Oscar-Preisträger Roberto Benigni hat am ersten Festivalwochenende internationalen Glanz auf die Berlinale gebracht. Der Italiener ("Das Leben ist schön") stellte am Sonntag eine Neuverfilmung von "Pinocchio" vor. Auf dem Programm stand abends der erste deutsche Wettbewerbsbeitrag - "Undine" von Regisseur Christian Petzold. Auch das Partygeschehen war in vollem Gange.
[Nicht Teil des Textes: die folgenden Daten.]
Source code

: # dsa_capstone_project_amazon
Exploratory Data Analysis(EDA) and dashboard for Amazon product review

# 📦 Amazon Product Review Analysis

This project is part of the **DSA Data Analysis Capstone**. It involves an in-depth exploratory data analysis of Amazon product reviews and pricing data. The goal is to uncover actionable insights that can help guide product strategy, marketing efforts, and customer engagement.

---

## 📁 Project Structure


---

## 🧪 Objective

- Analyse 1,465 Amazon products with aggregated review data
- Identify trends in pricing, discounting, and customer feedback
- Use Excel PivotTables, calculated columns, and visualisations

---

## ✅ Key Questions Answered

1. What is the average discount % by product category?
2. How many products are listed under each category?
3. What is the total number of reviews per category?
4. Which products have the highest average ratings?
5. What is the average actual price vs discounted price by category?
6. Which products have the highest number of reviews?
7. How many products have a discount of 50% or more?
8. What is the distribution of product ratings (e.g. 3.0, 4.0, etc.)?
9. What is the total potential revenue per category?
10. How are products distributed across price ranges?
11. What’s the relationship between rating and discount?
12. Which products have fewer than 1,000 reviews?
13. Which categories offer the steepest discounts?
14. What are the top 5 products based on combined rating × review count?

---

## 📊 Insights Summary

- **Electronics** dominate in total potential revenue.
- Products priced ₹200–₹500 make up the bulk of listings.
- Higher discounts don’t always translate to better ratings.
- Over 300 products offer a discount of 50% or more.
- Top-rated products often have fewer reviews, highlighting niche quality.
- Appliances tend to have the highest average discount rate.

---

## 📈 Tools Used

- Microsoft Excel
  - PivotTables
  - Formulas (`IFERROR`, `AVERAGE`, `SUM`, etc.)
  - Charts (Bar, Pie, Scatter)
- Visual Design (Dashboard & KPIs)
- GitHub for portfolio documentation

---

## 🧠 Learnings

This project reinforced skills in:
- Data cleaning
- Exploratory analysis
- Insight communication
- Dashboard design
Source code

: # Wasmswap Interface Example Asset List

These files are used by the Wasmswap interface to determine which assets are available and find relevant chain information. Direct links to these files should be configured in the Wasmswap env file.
Auf einer Pressekonferenz zeigte sich der Schauspieler Benigni bestens gelaunt, scherzte und warb vor allem für die Geschichte von Pinocchio, die seiner Ansicht nach nicht nur Kinder anspricht. Der 67-Jährige spielt darin Geppetto, den Erbauer der kleinen Holzpuppe.

Regie führte Matteo Garrone ("Dogman", "Gomorrha"), der auch auf die Aktualität des Stoffs hinwies: "Die Geschichte erzählt von uns, von dem Kampf, den jeder von uns führt (...) vom Menschsein." Der Film läuft nicht im Wettbewerb, sondern in der Sparte Special Gala.

Schwung kam in die Pressekonferenz auch durch den jungen Pinocchio-Darsteller Federico Ielapi, der neben Weltstar Benigni saß und selbstbewusst Fragen beantwortete. So sagte er rückblickend über sein Alter Ego: Auch wenn er immer wieder frech gewesen sei - "am Ende ist Pinocchio ein gutes Kind".

Die Berlinale gehört neben Cannes und Venedig zu den wichtigsten Filmfestivals der Welt. Rund 340 Filme werden bis zum nächsten Wochenende gezeigt. Davon konkurrieren 18 um die Silbernen und den Goldenen Bären - mit "Undine" von Christian Petzold stand am Abend (19.00 Uhr) der erste deutsche Wettbewerber im Berlinale-Programm.

Der mysteriöse Liebesfilm erzählt von der Beziehung zwischen einer Museumsführerin (Paula Beer) und einem Industrietaucher (Franz Rogowski). Petzold erzählte unter anderem von den Dreharbeiten unter Wasser. Außerdem sollte der brasilianische Film "All the Dead Ones" ("Todos os mortos") von Caetano Gotardo und Marco Dutra, der sich mit der Abschaffung der Sklaverei befasst, im Wettbewerb folgen.

Am Samstag ging ein ziemlich ungewöhnlicher Western ins Rennen: In "First Cow" erzählt US-Regisseurin Kelly Reichardt von einer Männerfreundschaft. Zwei Außenseiter freunden sich im Wilden Westen des frühen 19. Jahrhunderts an. Sie wollen Geld mit Backwaren verdienen - und melken dafür heimlich die einzige Kuh in der Region. Das ist filmisch spannend und witzig erzählt - dabei reflektiert der Film auch heutige Fragen gesellschaftlichen Zusammenlebens.

Für den enttäuschenden "Le sel des larmes" ("The salt of tears") von Philippe Garrel gab es vom sonst sehr Applaus-affinen Premierenpublikum gerade mal eine knappe Dosis der Zustimmung. Der Schwarz-Weiß-Film erzählt sehr fahrig die Geschichte eines jungen Manns in Frankreich, der zwischen mehreren Frauen schwankt.

Für einen besonders emotionalen Moment sorgte Schauspieler Lars Eidinger mit einem Statement gegen Hass in Deutschland. "Ich finde, unsere Gesellschaft ist so dermaßen vergiftet, was Hass und Missgunst angeht", sagte der 44-Jährige am Samstag mit Tränen in den Augen und zunehmend brechender Stimme vor der Berlinale-Präsentation des Films "Persian Lessons" von Vadim Perelman.

Eidinger erinnerte an einen Text des Schriftstellers Stefan Zweig (1881-1942), in dem es "um die moralische Entgiftung Europas" nach dem Ersten Weltkrieg gegangen sei. Darin habe Zweig nach einem Medium verlangt, das die Menschen wieder zusammenbringe und sich der Liebe verschreibe. "Das Internet ist ja genau dieses Medium", sagte Eidinger, "es wird aber genau für das Gegenteil genutzt".